Cloudera Data Science Workbench Overview

Cloudera Data Science Workbench is a secure, self-service enterprise data science platform that lets data scientists manage their own analytics pipelines, thus accelerating machine learning projects from exploration to production. It allows data scientists to bring their existing skills and tools, such as R, Python, and Scala, to securely run computations on data in Hadoop clusters. It enables data science teams to use their preferred data science packages to run experiments with on-demand access to compute resources. Models can be trained, deployed, and managed centrally for increased agility and compliance.

Built for the enterprise, Cloudera Data Science Workbench includes direct integration with the Cloudera platform for a complete machine learning workflow that supports collaborative development, and can run both in the public cloud and on-premises.

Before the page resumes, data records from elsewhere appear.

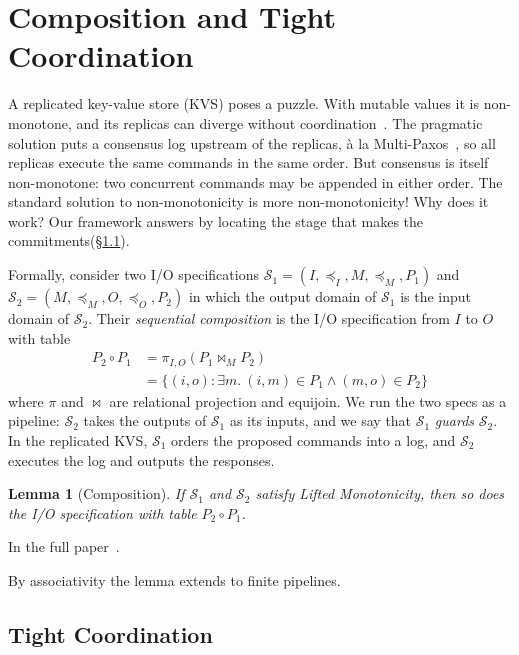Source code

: \documentclass[sigconf]{cidr-2027}
\makeatletter
\newtheorem{lemma}{Lemma}
\theoremstyle{remark}
\newcommand{\InputOrd}{\preceq_I}
\newcommand{\OutputOrd}{\preceq_O}
\newcommand{\commitments}{commitments\xspace}
\newcommand{\Spec}{\mathcal{S}}
\newcommand{\spectype}[1][]{I/O specification#1\xspace}
\newcommand{\proofinfull}{\par\pushQED{\qed}\normalfont\topsep2\p@\relax
  \trivlist\item[\@proofindent\hskip\labelsep{\@proofnamefont\proofname\@addpunct{.}}]%
  \ignorespaces In the full paper~\cite{hellerstein2026completecalmfull}.%
  \popQED\endtrivlist\@endpefalse}
\makeatother
\begin{document}
\section{Composition and Tight Coordination}
\label{sec:composition}

A replicated key-value store (KVS) poses a puzzle.  With mutable values it is
non-monotone, and its replicas can diverge without
coordination~\cite{alvaro2011bloom}.  The pragmatic solution puts a consensus
log upstream of the replicas, \`a la Multi-Paxos~\cite{lamport2001paxos}, so
all replicas execute the same commands in the same order.  But consensus is
itself non-monotone: two concurrent commands may be appended in either order.
The standard solution to non-monotonicity is more non-monotonicity!  Why does
it work?  Our framework answers by locating the stage that makes the
\commitments (\S\ref{sec:tight-coordination}).
\label{sec:sequential-composition}

Formally, consider two \spectype[s]
${\Spec_1=(I,\InputOrd,M,\preceq_M,P_1)}$ and
${\Spec_2=(M,\preceq_M,O,\OutputOrd,P_2)}$
in which the output domain of $\Spec_1$ is the input domain of $\Spec_2$.  Their
\emph{sequential composition} is the \spectype from $I$ to $O$ with table
\begin{equation}
\begin{split}
  P_2\circ P_1
  &=\pi_{I,O}(P_1\Join_M P_2)\\
  &=\{(i,o):\exists m.\ (i,m)\in P_1\land(m,o)\in P_2\}
\end{split}
  \label{eq:spec-composition}
\end{equation}
where $\pi$ and $\Join$ are relational projection and equijoin.  We run the two specs as a pipeline: $\Spec_2$ takes the outputs of $\Spec_1$ as
its inputs, and we say that $\Spec_1$ \emph{guards} $\Spec_2$.  In the replicated
KVS, $\Spec_1$ orders the proposed commands into a log, and $\Spec_2$
executes the log and outputs the responses.

\begin{lemma}[Composition]
\label{lem:composition}
If $\Spec_1$ and $\Spec_2$ satisfy Lifted Monotonicity, then so does the
\spectype with table $P_2\circ P_1$.
\end{lemma}

\proofinfull

By associativity the lemma extends to finite pipelines.

\subsection{Tight Coordination}
\label{sec:tight-coordination}
\end{document}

Demo - Watch this video for a quick 3 minute demo of Cloudera Data Science Workbench: CDSW Quickstart



Typical Machine Learning Project Workflow

Machine learning is a discipline that uses computer algorithms to extract useful knowledge from data. There are many different types of machine learning algorithms, and each one works differently. In general however, machine learning algorithms begin with an initial hypothetical model, determine how well this model fits a set of data, and then work on improving the model iteratively. This training process continues until the algorithm can find no additional improvements, or until the user stops the process.

A typical machine learning project will include the following high-level steps that will transform a loose data hypothesis into a model that serves predictions.

  1. Explore and experiment with and display findings of data
  2. Deploy automated pipelines of analytics workloads
  3. Train and evaluate models
  4. Deploy models as REST APIs to serve predictions

With Cloudera Data Science Workbench, you can deploy the complete lifecycle of a machine learning project from research to deployment.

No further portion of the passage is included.